To do: All lines holding the word "definate" should be located in the records and copied.

Provided data:
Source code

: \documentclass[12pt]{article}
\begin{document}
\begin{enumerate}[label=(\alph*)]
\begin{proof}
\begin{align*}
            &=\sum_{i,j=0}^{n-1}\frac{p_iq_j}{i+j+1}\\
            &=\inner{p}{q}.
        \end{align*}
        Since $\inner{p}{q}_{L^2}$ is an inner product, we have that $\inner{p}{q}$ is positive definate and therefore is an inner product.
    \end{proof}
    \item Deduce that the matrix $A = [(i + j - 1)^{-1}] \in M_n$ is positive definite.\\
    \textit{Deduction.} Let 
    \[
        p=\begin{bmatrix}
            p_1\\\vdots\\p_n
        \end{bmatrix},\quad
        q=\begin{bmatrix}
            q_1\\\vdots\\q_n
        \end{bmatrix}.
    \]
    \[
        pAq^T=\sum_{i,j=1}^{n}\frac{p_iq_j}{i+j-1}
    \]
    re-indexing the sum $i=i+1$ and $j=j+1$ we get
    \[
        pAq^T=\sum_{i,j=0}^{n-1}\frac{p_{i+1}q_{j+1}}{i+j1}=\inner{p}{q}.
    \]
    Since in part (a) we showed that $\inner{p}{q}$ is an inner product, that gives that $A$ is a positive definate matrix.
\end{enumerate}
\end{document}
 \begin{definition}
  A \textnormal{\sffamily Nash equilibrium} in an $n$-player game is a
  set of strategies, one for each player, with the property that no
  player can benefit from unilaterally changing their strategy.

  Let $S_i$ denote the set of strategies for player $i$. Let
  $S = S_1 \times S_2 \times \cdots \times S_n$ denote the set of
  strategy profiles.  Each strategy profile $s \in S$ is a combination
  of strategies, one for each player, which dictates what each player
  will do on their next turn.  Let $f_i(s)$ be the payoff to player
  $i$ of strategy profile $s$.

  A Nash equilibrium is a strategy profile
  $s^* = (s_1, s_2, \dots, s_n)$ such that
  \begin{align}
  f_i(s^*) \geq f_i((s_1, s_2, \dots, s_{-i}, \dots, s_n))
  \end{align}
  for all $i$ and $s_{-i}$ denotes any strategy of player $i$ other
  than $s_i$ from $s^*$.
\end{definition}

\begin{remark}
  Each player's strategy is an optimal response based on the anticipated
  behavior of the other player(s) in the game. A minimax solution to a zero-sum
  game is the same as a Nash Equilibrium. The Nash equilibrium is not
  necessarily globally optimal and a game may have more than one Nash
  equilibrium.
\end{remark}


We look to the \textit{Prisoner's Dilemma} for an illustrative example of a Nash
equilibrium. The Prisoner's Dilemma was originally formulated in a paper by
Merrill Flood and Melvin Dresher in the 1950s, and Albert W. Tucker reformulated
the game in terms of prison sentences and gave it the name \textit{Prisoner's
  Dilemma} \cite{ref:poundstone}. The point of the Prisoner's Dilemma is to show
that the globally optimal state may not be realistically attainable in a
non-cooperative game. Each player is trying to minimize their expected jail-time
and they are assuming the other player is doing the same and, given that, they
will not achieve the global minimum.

Solved problem:
        Since $\inner{p}{q}_{L^2}$ is an inner product, we have that $\inner{p}{q}$ is positive definate and therefore is an inner product.
    Since in part (a) we showed that $\inner{p}{q}$ is an inner product, that gives that $A$ is a positive definate matrix.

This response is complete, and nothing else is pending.